> [What you will do]:
Could the data below please be reproduced word for word, without the pictures?

*** Opening of Available records ***

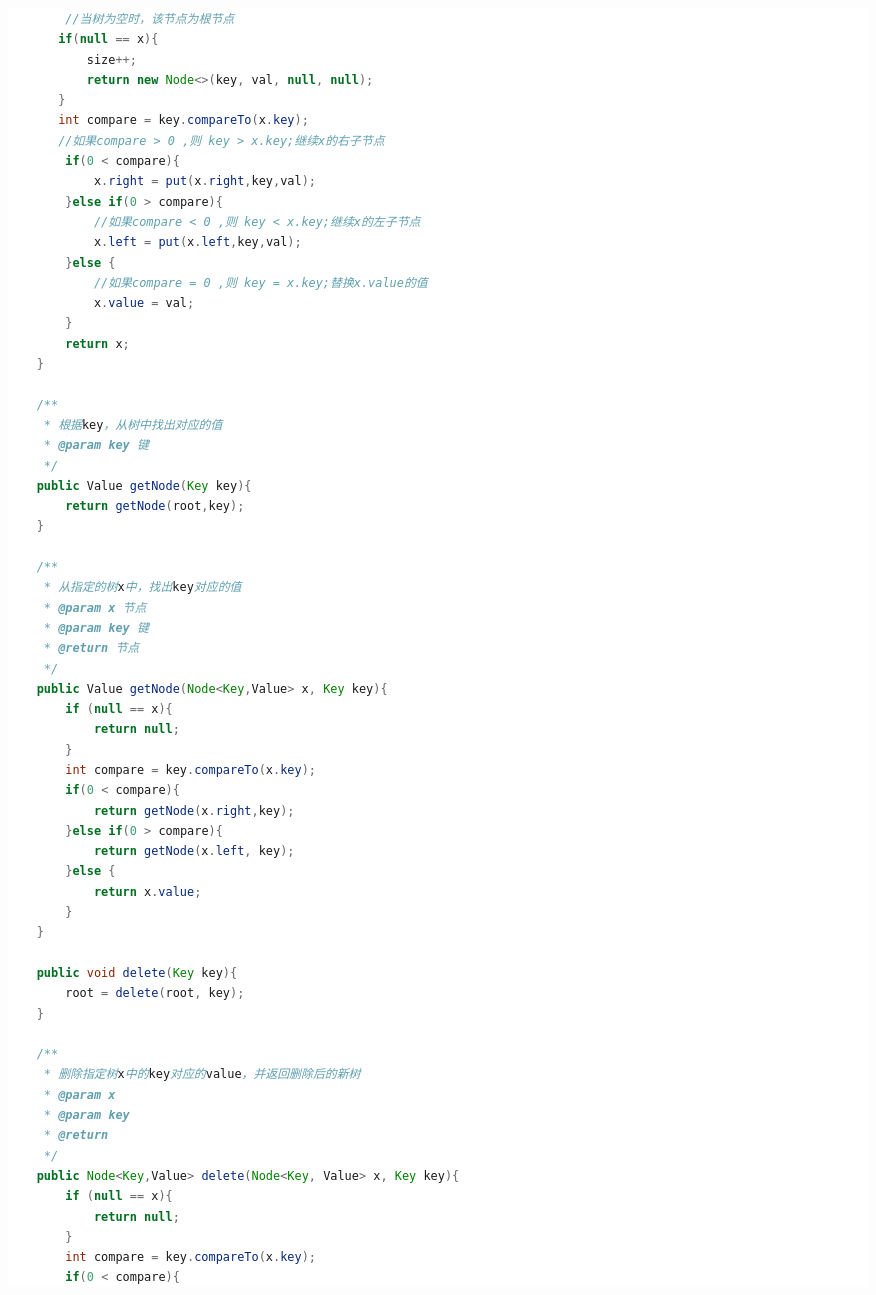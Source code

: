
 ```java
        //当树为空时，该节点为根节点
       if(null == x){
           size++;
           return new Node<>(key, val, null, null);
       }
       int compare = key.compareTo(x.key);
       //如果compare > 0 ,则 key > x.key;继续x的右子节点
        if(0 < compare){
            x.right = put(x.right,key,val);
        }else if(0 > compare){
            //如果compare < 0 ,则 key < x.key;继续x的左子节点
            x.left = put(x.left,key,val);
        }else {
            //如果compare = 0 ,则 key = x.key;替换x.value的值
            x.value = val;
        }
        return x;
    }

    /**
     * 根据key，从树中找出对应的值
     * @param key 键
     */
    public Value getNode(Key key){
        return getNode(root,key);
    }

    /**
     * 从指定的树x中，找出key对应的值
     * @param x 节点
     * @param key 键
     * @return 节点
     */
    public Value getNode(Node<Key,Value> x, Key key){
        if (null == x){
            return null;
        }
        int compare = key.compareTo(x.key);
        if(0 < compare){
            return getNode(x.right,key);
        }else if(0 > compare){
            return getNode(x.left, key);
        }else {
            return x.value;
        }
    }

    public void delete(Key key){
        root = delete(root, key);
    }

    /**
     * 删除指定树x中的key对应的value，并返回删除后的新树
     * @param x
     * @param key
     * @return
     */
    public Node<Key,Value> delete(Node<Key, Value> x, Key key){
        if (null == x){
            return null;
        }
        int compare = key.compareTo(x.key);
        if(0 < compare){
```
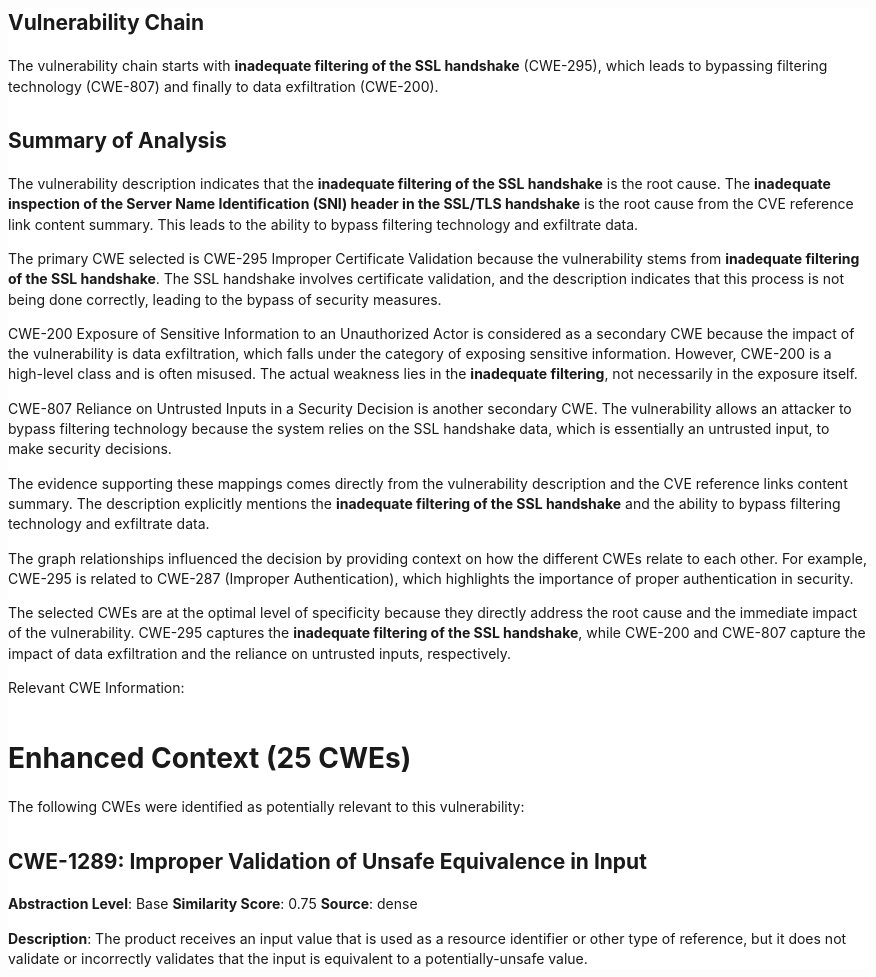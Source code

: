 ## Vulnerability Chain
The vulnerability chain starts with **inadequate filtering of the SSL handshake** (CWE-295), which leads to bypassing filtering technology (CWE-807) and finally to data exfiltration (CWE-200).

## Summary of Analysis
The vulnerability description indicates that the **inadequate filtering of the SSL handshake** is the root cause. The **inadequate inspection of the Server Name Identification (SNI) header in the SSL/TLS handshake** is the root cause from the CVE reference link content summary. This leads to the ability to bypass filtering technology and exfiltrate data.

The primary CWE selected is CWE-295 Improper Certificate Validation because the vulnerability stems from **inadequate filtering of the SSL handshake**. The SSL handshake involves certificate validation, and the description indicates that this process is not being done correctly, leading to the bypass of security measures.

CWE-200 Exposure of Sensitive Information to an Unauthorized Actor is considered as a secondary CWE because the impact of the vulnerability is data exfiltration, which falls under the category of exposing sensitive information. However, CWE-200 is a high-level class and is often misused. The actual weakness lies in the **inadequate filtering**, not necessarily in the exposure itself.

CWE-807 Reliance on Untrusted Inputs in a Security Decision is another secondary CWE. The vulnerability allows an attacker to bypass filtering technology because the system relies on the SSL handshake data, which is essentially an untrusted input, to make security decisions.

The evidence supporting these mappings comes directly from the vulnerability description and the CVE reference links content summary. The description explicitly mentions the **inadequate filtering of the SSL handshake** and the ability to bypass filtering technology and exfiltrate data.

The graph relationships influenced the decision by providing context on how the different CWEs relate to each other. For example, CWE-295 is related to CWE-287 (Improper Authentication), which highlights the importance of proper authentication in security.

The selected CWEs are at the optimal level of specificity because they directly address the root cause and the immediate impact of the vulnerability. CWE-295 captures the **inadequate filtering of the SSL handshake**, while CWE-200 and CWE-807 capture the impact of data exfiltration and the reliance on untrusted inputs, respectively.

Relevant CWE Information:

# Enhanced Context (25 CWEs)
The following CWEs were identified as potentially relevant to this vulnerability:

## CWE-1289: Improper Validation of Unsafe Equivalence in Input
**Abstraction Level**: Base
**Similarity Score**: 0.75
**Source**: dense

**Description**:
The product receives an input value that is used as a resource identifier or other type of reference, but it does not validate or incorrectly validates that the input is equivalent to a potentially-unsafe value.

*** Close of Available records ***

> [Task response]:
Source code

:
 ```java
        //当树为空时，该节点为根节点
       if(null == x){
           size++;
           return new Node<>(key, val, null, null);
       }
       int compare = key.compareTo(x.key);
       //如果compare > 0 ,则 key > x.key;继续x的右子节点
        if(0 < compare){
            x.right = put(x.right,key,val);
        }else if(0 > compare){
            //如果compare < 0 ,则 key < x.key;继续x的左子节点
            x.left = put(x.left,key,val);
        }else {
            //如果compare = 0 ,则 key = x.key;替换x.value的值
            x.value = val;
        }
        return x;
    }

    /**
     * 根据key，从树中找出对应的值
     * @param key 键
     */
    public Value getNode(Key key){
        return getNode(root,key);
    }

    /**
     * 从指定的树x中，找出key对应的值
     * @param x 节点
     * @param key 键
     * @return 节点
     */
    public Value getNode(Node<Key,Value> x, Key key){
        if (null == x){
            return null;
        }
        int compare = key.compareTo(x.key);
        if(0 < compare){
            return getNode(x.right,key);
        }else if(0 > compare){
            return getNode(x.left, key);
        }else {
            return x.value;
        }
    }

    public void delete(Key key){
        root = delete(root, key);
    }

    /**
     * 删除指定树x中的key对应的value，并返回删除后的新树
     * @param x
     * @param key
     * @return
     */
    public Node<Key,Value> delete(Node<Key, Value> x, Key key){
        if (null == x){
            return null;
        }
        int compare = key.compareTo(x.key);
        if(0 < compare){
```
Source code

: ## Vulnerability Chain
The vulnerability chain starts with **inadequate filtering of the SSL handshake** (CWE-295), which leads to bypassing filtering technology (CWE-807) and finally to data exfiltration (CWE-200).

## Summary of Analysis
The vulnerability description indicates that the **inadequate filtering of the SSL handshake** is the root cause. The **inadequate inspection of the Server Name Identification (SNI) header in the SSL/TLS handshake** is the root cause from the CVE reference link content summary. This leads to the ability to bypass filtering technology and exfiltrate data.

The primary CWE selected is CWE-295 Improper Certificate Validation because the vulnerability stems from **inadequate filtering of the SSL handshake**. The SSL handshake involves certificate validation, and the description indicates that this process is not being done correctly, leading to the bypass of security measures.

CWE-200 Exposure of Sensitive Information to an Unauthorized Actor is considered as a secondary CWE because the impact of the vulnerability is data exfiltration, which falls under the category of exposing sensitive information. However, CWE-200 is a high-level class and is often misused. The actual weakness lies in the **inadequate filtering**, not necessarily in the exposure itself.

CWE-807 Reliance on Untrusted Inputs in a Security Decision is another secondary CWE. The vulnerability allows an attacker to bypass filtering technology because the system relies on the SSL handshake data, which is essentially an untrusted input, to make security decisions.

The evidence supporting these mappings comes directly from the vulnerability description and the CVE reference links content summary. The description explicitly mentions the **inadequate filtering of the SSL handshake** and the ability to bypass filtering technology and exfiltrate data.

The graph relationships influenced the decision by providing context on how the different CWEs relate to each other. For example, CWE-295 is related to CWE-287 (Improper Authentication), which highlights the importance of proper authentication in security.

The selected CWEs are at the optimal level of specificity because they directly address the root cause and the immediate impact of the vulnerability. CWE-295 captures the **inadequate filtering of the SSL handshake**, while CWE-200 and CWE-807 capture the impact of data exfiltration and the reliance on untrusted inputs, respectively.

Relevant CWE Information:

# Enhanced Context (25 CWEs)
The following CWEs were identified as potentially relevant to this vulnerability:

## CWE-1289: Improper Validation of Unsafe Equivalence in Input
**Abstraction Level**: Base
**Similarity Score**: 0.75
**Source**: dense

**Description**:
The product receives an input value that is used as a resource identifier or other type of reference, but it does not validate or incorrectly validates that the input is equivalent to a potentially-unsafe value.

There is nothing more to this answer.